鍵山:ものを持ったとき、触ったときの感触が、素手と手袋とでは全然違うからです。素手が最も感じやすく、髪の毛一本まで感じることができる。敏感な指先で感じるからこそ、問題に対処できて早く解決できるのです。
最初のハードルを越えられるか
──日本や世界各国の知らない人たちが使ったトイレを、素手、素足で掃除するのは、普通は抵抗があると思います。なぜ鍵山さんは平気なのですか。

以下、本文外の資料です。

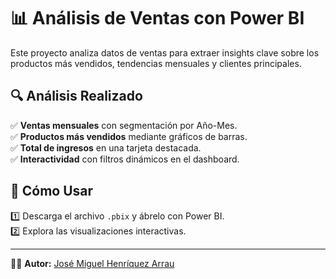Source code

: # 📊 Análisis de Ventas con Power BI  

Este proyecto analiza datos de ventas para extraer insights clave sobre los productos más vendidos, tendencias mensuales y clientes principales.  

## 🔍 Análisis Realizado  
✅ **Ventas mensuales** con segmentación por Año-Mes.  
✅ **Productos más vendidos** mediante gráficos de barras.  
✅ **Total de ingresos** en una tarjeta destacada.  
✅ **Interactividad** con filtros dinámicos en el dashboard.  

## 🚀 Cómo Usar  
1️⃣ Descarga el archivo `.pbix` y ábrelo con Power BI.  
2️⃣ Explora las visualizaciones interactivas.  

---
👨‍💻 **Autor:** [José Miguel Henríquez Arrau](https://www.linkedin.com/in/jos%C3%A9-miguel-henr%C3%ADquez-arrau-sociologo-fullstack-web/)  

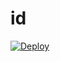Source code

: # id

[![Deploy](https://www.herokucdn.com/deploy/button.svg)](https://heroku.com/deploy?template=https://github.com/MrMKN/id)               
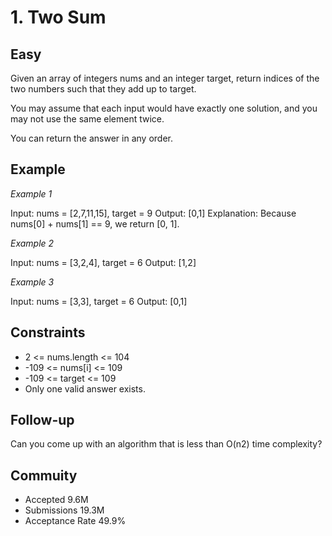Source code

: # 1. Two Sum
## Easy
Given an array of integers nums and an integer target, return indices of the two numbers such that they add up to target.

You may assume that each input would have exactly one solution, and you may not use the same element twice.

You can return the answer in any order.

 
## Example
*Example 1*

Input: nums = [2,7,11,15], target = 9
Output: [0,1]
Explanation: Because nums[0] + nums[1] == 9, we return [0, 1].


*Example 2*

Input: nums = [3,2,4], target = 6
Output: [1,2]


*Example 3*

Input: nums = [3,3], target = 6
Output: [0,1]
 

## Constraints
* 2 <= nums.length <= 104
* -109 <= nums[i] <= 109
* -109 <= target <= 109
* Only one valid answer exists.
 

## Follow-up
Can you come up with an algorithm that is less than O(n2) time complexity?


## Commuity
* Accepted 9.6M
* Submissions 19.3M
* Acceptance Rate 49.9%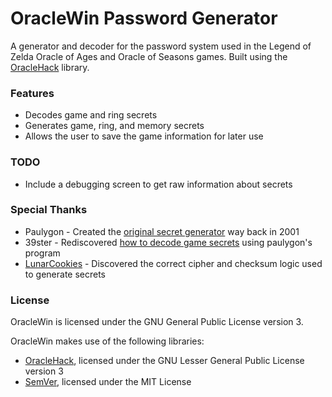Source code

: # OracleWin Password Generator

A generator and decoder for the password system used in the Legend of Zelda Oracle of Ages and Oracle of Seasons games.
Built using the [OracleHack](https://github.com/kabili207/oracle-hack) library.

### Features
 * Decodes game and ring secrets
 * Generates game, ring, and memory secrets
 * Allows the user to save the game information for later use

### TODO
 * Include a debugging screen to get raw information about secrets

### Special Thanks
 * Paulygon - Created the [original secret generator](http://home.earthlink.net/~paul3/zeldagbc.html) way back in 2001
 * 39ster - Rediscovered [how to decode game secrets](http://www.gamefaqs.com/boards/472313-the-legend-of-zelda-oracle-of-ages/66934363) using paulygon's program
 * [LunarCookies](https://github.com/LunarCookies) - Discovered the correct cipher and checksum logic used to generate secrets

### License
OracleWin is licensed under the GNU General Public License version 3.

OracleWin makes use of the following libraries:
 * [OracleHack](https://github.com/kabili207/oracle-hack), licensed under the GNU Lesser General Public License version 3
 * [SemVer](https://github.com/maxhauser/semver), licensed under the MIT License
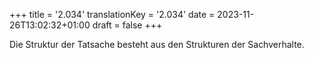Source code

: +++
title = '2.034'
translationKey = '2.034'
date = 2023-11-26T13:02:32+01:00
draft = false
+++

Die Struktur der Tatsache besteht aus den Strukturen der Sachverhalte.
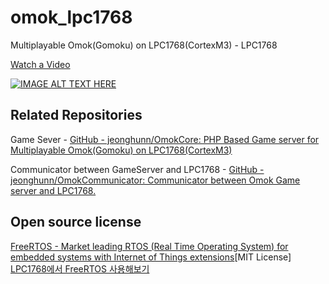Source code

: # omok_lpc1768
Multiplayable Omok(Gomoku) on LPC1768(CortexM3) - LPC1768

[Watch a Video](https://youtu.be/d3b6H8DM4Y0)

[![IMAGE ALT TEXT HERE](https://i.ytimg.com/vi/d3b6H8DM4Y0/hqdefault.jpg)](https://www.youtube.com/watch?v=d3b6H8DM4Y0)


## Related Repositories
Game Sever - [GitHub - jeonghunn/OmokCore: PHP Based Game server for Multiplayable Omok(Gomoku) on LPC1768(CortexM3)](https://github.com/jeonghunn/OmokCore)

Communicator between GameServer and LPC1768 - [GitHub - jeonghunn/OmokCommunicator: Communicator between Omok Game server and LPC1768.](https://github.com/jeonghunn/OmokCommunicator)


## Open source license
[FreeRTOS - Market leading RTOS (Real Time Operating System) for embedded systems with Internet of Things extensions](https://www.freertos.org/index.html)[MIT License]  [LPC1768에서 FreeRTOS 사용해보기](https://jhrun.tistory.com/272)

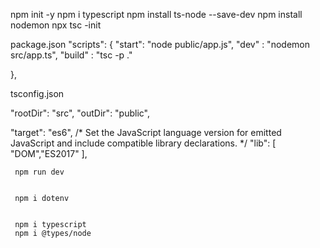 npm init -y
npm i typescript 
npm install ts-node --save-dev
npm install nodemon
npx tsc -init 


package.json
"scripts": {
    "start": "node public/app.js",
    "dev" : "nodemon src/app.ts",
    "build" : "tsc -p ."

  },

  tsconfig.json

  "rootDir": "src", 
  "outDir": "public", 

   "target": "es6",                                     /* Set the JavaScript language version for emitted JavaScript and include compatible library declarations. */
     "lib": [
       "DOM","ES2017"
     ],   




     npm run dev


     npm i dotenv


     npm i typescript
     npm i @types/node
     


     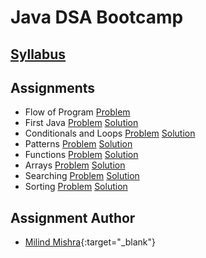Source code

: # Java DSA Bootcamp

## [Syllabus](SYLLABUS.md)

## Assignments

- Flow of Program [Problem](assignments/1-flow-of-program.md) 
- First Java [Problem](assignments/2-first-java.md) [Solution](solutions/2-first-java.md)
- Conditionals and Loops [Problem](assignments/3-conditionals-loops.md) [Solution](solutions/3-conditionals-loops.md)
- Patterns [Problem](assignments/patterns.md) [Solution](solutions/patterns.md)
- Functions [Problem](assignments/4-functions.md) [Solution](solutions/4-functions.md)
- Arrays [Problem](assignments/5-arrays.md) [Solution](solutions/5-arrays.md)
- Searching [Problem](assignments/6-searching.md) [Solution](solutions/6-searching.md)
- Sorting [Problem](assignments/7-sorting.md) [Solution](solutions/7-sorting.md)


## Assignment Author 

- [Milind Mishra](https://milind.bio.link){:target="_blank"}
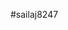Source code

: #sailaj8247
<!DOCTYPE html>
<html>
    <head>
        <link rel = "stylesheet" href="https://cdn.jsdelivr.net/npm/bootstrap@4.6.2/dist/css/bootstrap.min.css">
        <script>
  
            function Calculator (){
                let distance= document.getElementById("distance").value;
let hours = document.getElementById('hoursInput');
let minutes = document.getElementById('minutesInput');
let seconds = document.getElementById('secondsInput');
let time = (+hours.value) + (+minutes.value) / 60 + (+seconds.value) / 3600
                let speed = document.getElementById("speed");
                
                console.log(distance)
console.log(time)


            
                           const result  = distance/time
document.getElementById("speed").innerHTML ="Speed:"+result;
        
    }    
        </script>
        <style> 
        table td{
        padding:    20px 10px;
        font-size: 20px;
        }
        .container{
            border: 3px solid black;
            padding: 30px;
            

        }
        </style>
    </head>
    <body>
    <div class="container">
        <div class="row">
              <h1>SpeedCalculator</h1>
            
        </div>
        <div class="row">
            <table>
                <td>speed</td> 
               <td id="speed"> </td>
               <tr>
                <td> distance</td>
                <td> <input type="number " id ="distance" name =distance><span><select>
        <option value="miles">Miles</option>
        <option value="kilometres">Kilometres</option>
    </select></span></td>
                
                <tr>
              <td> time</td>
              <td><span><input type="number" placeholder="hours" id="hoursInput"><span>
                 <span><input type="number" placeholder="mins" id="minutesInput"><span>
                  <span><input type="number" placeholder="secs" id="secondsInput"><span>
               </td>
              
              
             
		
		
		

            
               </table>
           </div>
         
               <button class ="btn btn-info" onclick="Calculator()">calculateSpeed  </button>
              <button class="btn-danger"> clear </button>
                 
               </div>
			</div>
             
    </body>
</html>

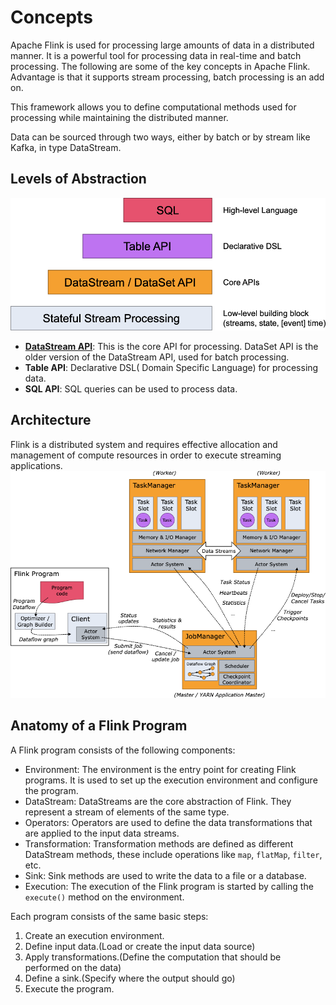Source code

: # Concepts
Apache Flink is used for processing large amounts of data in a distributed manner. It is a powerful tool for processing data in real-time and batch processing. The following are some of the key concepts in Apache Flink.
Advantage is that it supports stream processing, batch processing is an add on. 

This framework allows you to define computational methods used for processing while maintaining the distributed manner.

Data can be sourced through two ways, either by batch or by stream like Kafka, in type DataStream<string>.

## Levels of Abstraction
![alt text](./figures/image.png)

- [**DataStream API**](./DataStreamAPI.md): This is the core API for processing. DataSet API is the older version of the DataStream API, used for batch processing.
- **Table API**: Declarative DSL( Domain Specific Language) for processing data.
- **SQL API**: SQL queries can be used to process data.

## Architecture
Flink is a distributed system and requires effective allocation and management of compute resources in order to execute streaming applications.
![alt text](./figures/image-1.png)


## Anatomy of a Flink Program
A Flink program consists of the following components:
- Environment: The environment is the entry point for creating Flink programs. It is used to set up the execution environment and configure the program.
- DataStream: DataStreams are the core abstraction of Flink. They represent a stream of elements of the same type.
- Operators: Operators are used to define the data transformations that are applied to the input data streams.
- Transformation: Transformation methods are defined as different DataStream methods, these include operations like `map`, `flatMap`, `filter`, etc.
- Sink: Sink methods are used to write the data to a file or a database.
- Execution: The execution of the Flink program is started by calling the `execute()` method on the environment.

Each program consists of the same basic steps:
1. Create an execution environment.
2. Define input data.(Load or create the input data source)
3. Apply transformations.(Define the computation that should be performed on the data)
4. Define a sink.(Specify where the output should go)
5. Execute the program.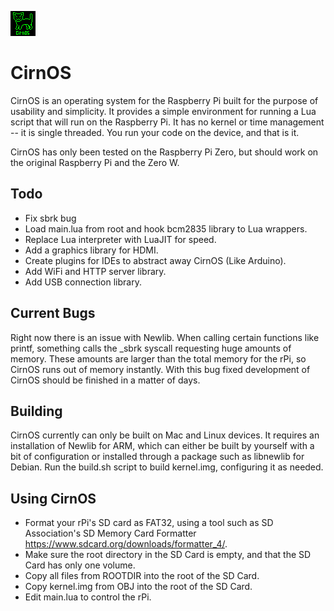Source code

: ![CirnOS Logo](logo.png)
# CirnOS
CirnOS is an operating system for the Raspberry Pi built for the purpose of usability and simplicity. It provides a simple environment for running a Lua script that will run on the Raspberry Pi. It has no kernel or time management -- it is single threaded. You run your code on the device, and that is it.

CirnOS has only been tested on the Raspberry Pi Zero, but should work on the original Raspberry Pi and the Zero W.

Todo
-----
- Fix sbrk bug
- Load main.lua from root and hook bcm2835 library to Lua wrappers.
- Replace Lua interpreter with LuaJIT for speed.
- Add a graphics library for HDMI.
- Create plugins for IDEs to abstract away CirnOS (Like Arduino).
- Add WiFi and HTTP server library.
- Add USB connection library.

Current Bugs
-----
Right now there is an issue with Newlib. When calling certain functions like printf, something calls the _sbrk syscall requesting huge amounts of memory. These amounts are larger than the total memory for the rPi, so CirnOS runs out of memory instantly. With this bug fixed development of CirnOS should be finished in a matter of days.

Building
-----
CirnOS currently can only be built on Mac and Linux devices. It requires an installation of Newlib for ARM, which can either be built by yourself with a bit of configuration or installed through a package such as libnewlib for Debian. Run the build.sh script to build kernel.img, configuring it as needed.

Using CirnOS
-----
- Format your rPi's SD card as FAT32, using a tool such as SD Association's SD Memory Card Formatter <https://www.sdcard.org/downloads/formatter_4/>.
- Make sure the root directory in the SD Card is empty, and that the SD Card has only one volume.
- Copy all files from ROOTDIR into the root of the SD Card.
- Copy kernel.img from OBJ into the root of the SD Card.
- Edit main.lua to control the rPi.
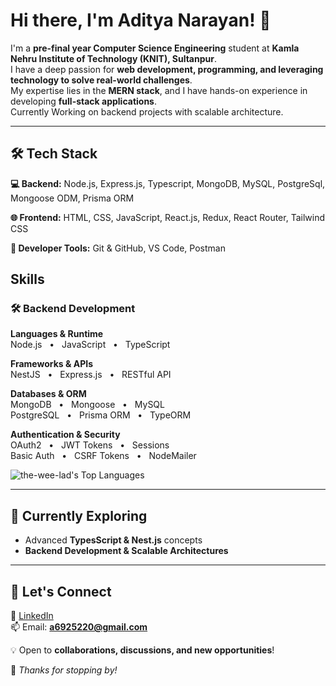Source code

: # Hi there, I'm Aditya Narayan! 👋

I'm a **pre-final year Computer Science Engineering** student at **Kamla Nehru Institute of Technology (KNIT), Sultanpur**.  
I have a deep passion for **web development, programming, and leveraging technology to solve real-world challenges**.  
My expertise lies in the **MERN stack**, and I have hands-on experience in developing **full-stack applications**.<br>
Currently Working on backend projects with scalable architecture.

---

## 🛠️ Tech Stack

**💻 Backend:** Node.js, Express.js, Typescript, MongoDB, MySQL, PostgreSql, Mongoose ODM, Prisma ORM

**🌐 Frontend:** HTML, CSS, JavaScript, React.js, Redux, React Router, Tailwind CSS

**🔧 Developer Tools:** Git & GitHub, VS Code, Postman

## Skills

### 🛠️ Backend Development

**Languages & Runtime**  
Node.js &nbsp;&nbsp;•&nbsp;&nbsp; JavaScript &nbsp;&nbsp;•&nbsp;&nbsp; TypeScript  

**Frameworks & APIs**  
NestJS &nbsp;&nbsp;•&nbsp;&nbsp; Express.js &nbsp;&nbsp;•&nbsp;&nbsp; RESTful API  

**Databases & ORM**  
MongoDB &nbsp;&nbsp;•&nbsp;&nbsp; Mongoose &nbsp;&nbsp;•&nbsp;&nbsp; MySQL  
PostgreSQL &nbsp;&nbsp;•&nbsp;&nbsp; Prisma ORM &nbsp;&nbsp;•&nbsp;&nbsp; TypeORM

**Authentication & Security**  
OAuth2 &nbsp;&nbsp;•&nbsp;&nbsp; JWT Tokens &nbsp;&nbsp;•&nbsp;&nbsp; Sessions  
Basic Auth &nbsp;&nbsp;•&nbsp;&nbsp; CSRF Tokens &nbsp;&nbsp;•&nbsp;&nbsp; NodeMailer

![the-wee-lad's Top Languages](https://github-readme-stats.vercel.app/api/top-langs/?username=the-wee-lad&theme=vue-dark&show_icons=true&hide_border=true&layout=compact)

---

<!--
## 🛠️ Featured Projects

🚀 **Sandesh: A Chat Website**
- A beautifully designed **frontend chat application**
- Features **User & Admin roles, real-time charts & graphs**

🌟 **Portfolio Website**
- A **personal portfolio** built with React
- Incorporates **Three.js & Framer Motion** for stunning animations

🛍️ **Shopping Website**
- A **e-commerce platform, product data coming from an API**
- Utilizes **Redux for state management & Tailwind CSS for styling**

--- -->

## 🌱 Currently Exploring

- Advanced **TypesScript & Nest.js** concepts
- **Backend Development & Scalable Architectures**

---

## 🤝 Let's Connect

🔗 [LinkedIn](https://www.linkedin.com/in/aditya-narayan-84338324b/)  
📫 Email: **a6925220@gmail.com**

💡 Open to **collaborations, discussions, and new opportunities**!

🚀 _Thanks for stopping by!_
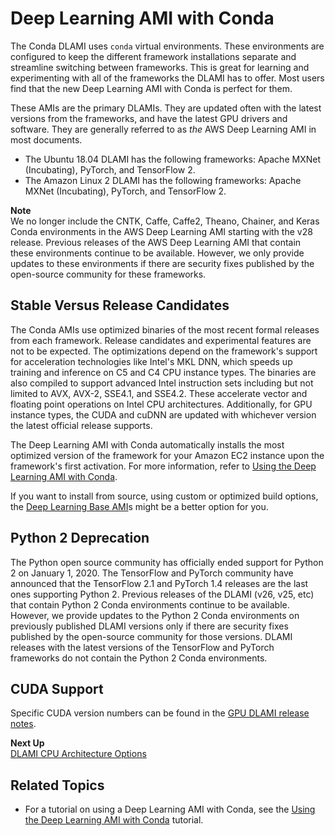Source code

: # Deep Learning AMI with Conda<a name="overview-conda"></a>

The Conda DLAMI uses `conda` virtual environments\. These environments are configured to keep the different framework installations separate and streamline switching between frameworks\. This is great for learning and experimenting with all of the frameworks the DLAMI has to offer\. Most users find that the new Deep Learning AMI with Conda is perfect for them\. 

These AMIs are the primary DLAMIs\. They are updated often with the latest versions from the frameworks, and have the latest GPU drivers and software\. They are generally referred to as *the* AWS Deep Learning AMI in most documents\.
+ The Ubuntu 18\.04 DLAMI has the following frameworks: Apache MXNet \(Incubating\), PyTorch, and TensorFlow 2\.
+ The Amazon Linux 2 DLAMI has the following frameworks: Apache MXNet \(Incubating\), PyTorch, and TensorFlow 2\.

**Note**  
We no longer include the CNTK, Caffe, Caffe2, Theano, Chainer, and Keras Conda environments in the AWS Deep Learning AMI starting with the v28 release\. Previous releases of the AWS Deep Learning AMI that contain these environments continue to be available\. However, we only provide updates to these environments if there are security fixes published by the open\-source community for these frameworks\.

## Stable Versus Release Candidates<a name="overview-conda-stability"></a>

The Conda AMIs use optimized binaries of the most recent formal releases from each framework\. Release candidates and experimental features are not to be expected\. The optimizations depend on the framework's support for acceleration technologies like Intel's MKL DNN, which speeds up training and inference on C5 and C4 CPU instance types\. The binaries are also compiled to support advanced Intel instruction sets including but not limited to AVX, AVX\-2, SSE4\.1, and SSE4\.2\. These accelerate vector and floating point operations on Intel CPU architectures\. Additionally, for GPU instance types, the CUDA and cuDNN are updated with whichever version the latest official release supports\. 

The Deep Learning AMI with Conda automatically installs the most optimized version of the framework for your Amazon EC2 instance upon the framework's first activation\. For more information, refer to [Using the Deep Learning AMI with Conda](tutorial-conda.md)\. 

If you want to install from source, using custom or optimized build options, the [Deep Learning Base AMI](overview-base.md)s might be a better option for you\.

## Python 2 Deprecation<a name="overview-conda-python2"></a>

The Python open source community has officially ended support for Python 2 on January 1, 2020\. The TensorFlow and PyTorch community have announced that the TensorFlow 2\.1 and PyTorch 1\.4 releases are the last ones supporting Python 2\. Previous releases of the DLAMI \(v26, v25, etc\) that contain Python 2 Conda environments continue to be available\. However, we provide updates to the Python 2 Conda environments on previously published DLAMI versions only if there are security fixes published by the open\-source community for those versions\. DLAMI releases with the latest versions of the TensorFlow and PyTorch frameworks do not contain the Python 2 Conda environments\.

## CUDA Support<a name="overview-conda-cuda"></a>

Specific CUDA version numbers can be found in the [GPU DLAMI release notes](https://docs.aws.amazon.com/dlami/latest/devguide/appendix-ami-release-notes.html#appendix-ami-release-notes-gpu)\.

**Next Up**  
[DLAMI CPU Architecture Options](overview-cpu.md)

## Related Topics<a name="conda-related"></a>
+ For a tutorial on using a Deep Learning AMI with Conda, see the [Using the Deep Learning AMI with Conda](tutorial-conda.md) tutorial\.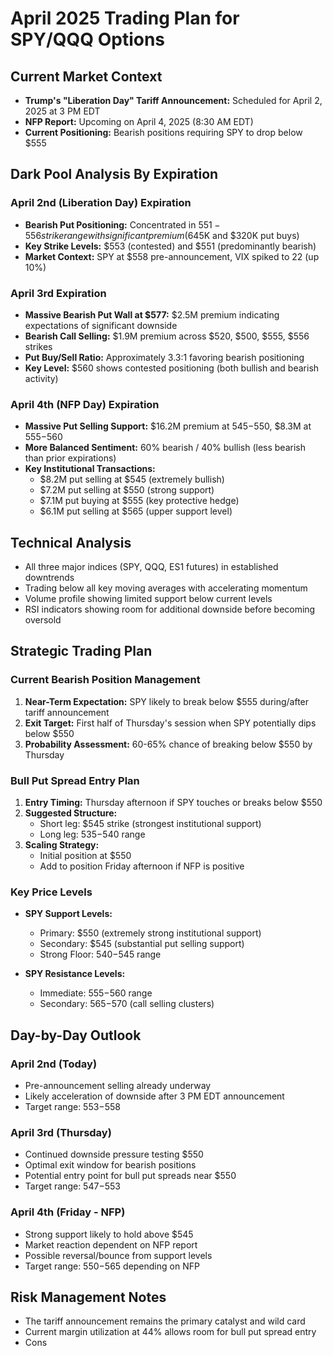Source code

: # April 2025 Trading Plan for SPY/QQQ Options

## Current Market Context
- **Trump's "Liberation Day" Tariff Announcement:** Scheduled for April 2, 2025 at 3 PM EDT
- **NFP Report:** Upcoming on April 4, 2025 (8:30 AM EDT)
- **Current Positioning:** Bearish positions requiring SPY to drop below $555

## Dark Pool Analysis By Expiration

### April 2nd (Liberation Day) Expiration
- **Bearish Put Positioning:** Concentrated in $551-556 strike range with significant premium ($645K and $320K put buys)
- **Key Strike Levels:** $553 (contested) and $551 (predominantly bearish)
- **Market Context:** SPY at $558 pre-announcement, VIX spiked to 22 (up 10%)

### April 3rd Expiration
- **Massive Bearish Put Wall at $577:** $2.5M premium indicating expectations of significant downside
- **Bearish Call Selling:** $1.9M premium across $520, $500, $555, $556 strikes
- **Put Buy/Sell Ratio:** Approximately 3.3:1 favoring bearish positioning
- **Key Level:** $560 shows contested positioning (both bullish and bearish activity)

### April 4th (NFP Day) Expiration
- **Massive Put Selling Support:** $16.2M premium at $545-$550, $8.3M at $555-$560
- **More Balanced Sentiment:** 60% bearish / 40% bullish (less bearish than prior expirations)
- **Key Institutional Transactions:**
  - $8.2M put selling at $545 (extremely bullish)
  - $7.2M put selling at $550 (strong support)
  - $7.1M put buying at $555 (key protective hedge)
  - $6.1M put selling at $565 (upper support level)

## Technical Analysis
- All three major indices (SPY, QQQ, ES1 futures) in established downtrends
- Trading below all key moving averages with accelerating momentum
- Volume profile showing limited support below current levels
- RSI indicators showing room for additional downside before becoming oversold

## Strategic Trading Plan

### Current Bearish Position Management
1. **Near-Term Expectation:** SPY likely to break below $555 during/after tariff announcement
2. **Exit Target:** First half of Thursday's session when SPY potentially dips below $550
3. **Probability Assessment:** 60-65% chance of breaking below $550 by Thursday

### Bull Put Spread Entry Plan
1. **Entry Timing:** Thursday afternoon if SPY touches or breaks below $550
2. **Suggested Structure:**
   - Short leg: $545 strike (strongest institutional support)
   - Long leg: $535-$540 range
3. **Scaling Strategy:**
   - Initial position at $550
   - Add to position Friday afternoon if NFP is positive

### Key Price Levels
- **SPY Support Levels:**
  - Primary: $550 (extremely strong institutional support)
  - Secondary: $545 (substantial put selling support)
  - Strong Floor: $540-$545 range

- **SPY Resistance Levels:**
  - Immediate: $555-$560 range  
  - Secondary: $565-$570 (call selling clusters)

## Day-by-Day Outlook

### April 2nd (Today)
- Pre-announcement selling already underway
- Likely acceleration of downside after 3 PM EDT announcement
- Target range: $553-$558

### April 3rd (Thursday)
- Continued downside pressure testing $550
- Optimal exit window for bearish positions
- Potential entry point for bull put spreads near $550
- Target range: $547-$553

### April 4th (Friday - NFP)
- Strong support likely to hold above $545
- Market reaction dependent on NFP report
- Possible reversal/bounce from support levels
- Target range: $550-$565 depending on NFP

## Risk Management Notes
- The tariff announcement remains the primary catalyst and wild card
- Current margin utilization at 44% allows room for bull put spread entry
- Cons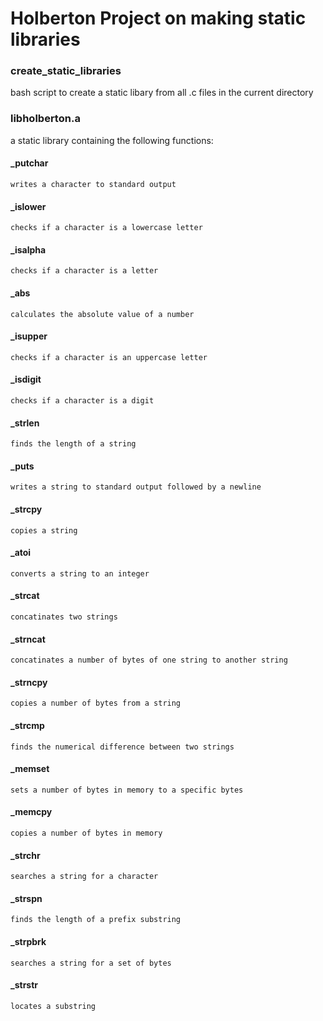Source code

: # Holberton Project on making static libraries

### create_static_libraries
bash script to create a static libary from all .c files in the current directory
### libholberton.a
a static library containing the following functions:
#### _putchar
	writes a character to standard output
#### _islower
	checks if a character is a lowercase letter
#### _isalpha
	checks if a character is a letter
#### _abs
	calculates the absolute value of a number
#### _isupper
	checks if a character is an uppercase letter
#### _isdigit
	checks if a character is a digit
#### _strlen
	finds the length of a string
#### _puts
	writes a string to standard output followed by a newline
#### _strcpy
	copies a string
#### _atoi
	converts a string to an integer
#### _strcat
	concatinates two strings
#### _strncat
	concatinates a number of bytes of one string to another string
#### _strncpy
	copies a number of bytes from a string
#### _strcmp
	finds the numerical difference between two strings
#### _memset
	sets a number of bytes in memory to a specific bytes
#### _memcpy
	copies a number of bytes in memory
#### _strchr
	searches a string for a character
#### _strspn
	finds the length of a prefix substring
#### _strpbrk
	searches a string for a set of bytes
#### _strstr
	locates a substring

鍵山:スポーツでも一度越えたハードルは、次に飛ぶときは簡単ですよね。最初のハードルを越えられるかどうかです。越えられない人は飛べない。飛んでみもしないで、飛べないだろうなあと眺めている。
──できれば眺めていたいです(笑)。
鍵山:とてつもなく汚いトイレがありますよ。中国のトイレはすさまじい。来年、また行きますけどね。
──中国のトイレ掃除に行ったきっかけは?
鍵山:広島の「掃除に学ぶ会」の方がYMCAの沖縄の校長と親しくて、そのYMCAの校長が中国の科技大学の先生と懇意だったのです。平成9(1997)年に科技大学のトイレと上海の公園を掃除しに、日本から40人ぐらいで行きました。
──そういうときの旅費はどうされるのですか。
鍵山:飛行機代も宿泊代も自腹ですよ。
──自腹でわざわざすさまじいトイレの掃除に行く?
鍵山:基本的に中国人は自己中心的で、人のことはどうでもいい、自分さえよければいい、という考え方の人が多い。だから水洗トイレでも、用を足した人が、なんで次の人のために水を流さなきゃいけないんだって出て行ってしまう。次に入った人は、なんで俺が、前のヤツがしたものを始末しなきゃいけないんだって、たまったものの上に用を足して出て行ってしまう。だから半端な汚れ方ではありません。
──ハードルが高い。
鍵山:しかし、一緒に行った「掃除に学ぶ会」の人たちや科技大学の学生たちが群れになって後ろから私を見ています。もうやるしかありません。山盛りの糞尿を素手で便器に押し込み、流しました。
──うーん。そういった活動が中国の方によい影響を与えているのでしょうか。
鍵山:毎年、チームで行っていますが、大学構内のゴミが減って、だんだんきれいになっていますよ。
ブラジルでは“最下層の仕事”
──ブラジルはどのような感じですか。
鍵山:初めて海外で掃除したのがブラジルで、発端は阪神淡路大震災でした。1995年1月に起きて、私は3月に避難所の学校に掃除に行ったのですが、そこにブラジルからボランティアの方が3人来ていたのです。私たちがトイレ掃除をしていたら、「どういう団体ですか」と聞かれて、説明すると「ぜひブラジルにも来てください」と。翌年2月にブラジルのイベラ・プエーラ公園のトイレ掃除に行きました。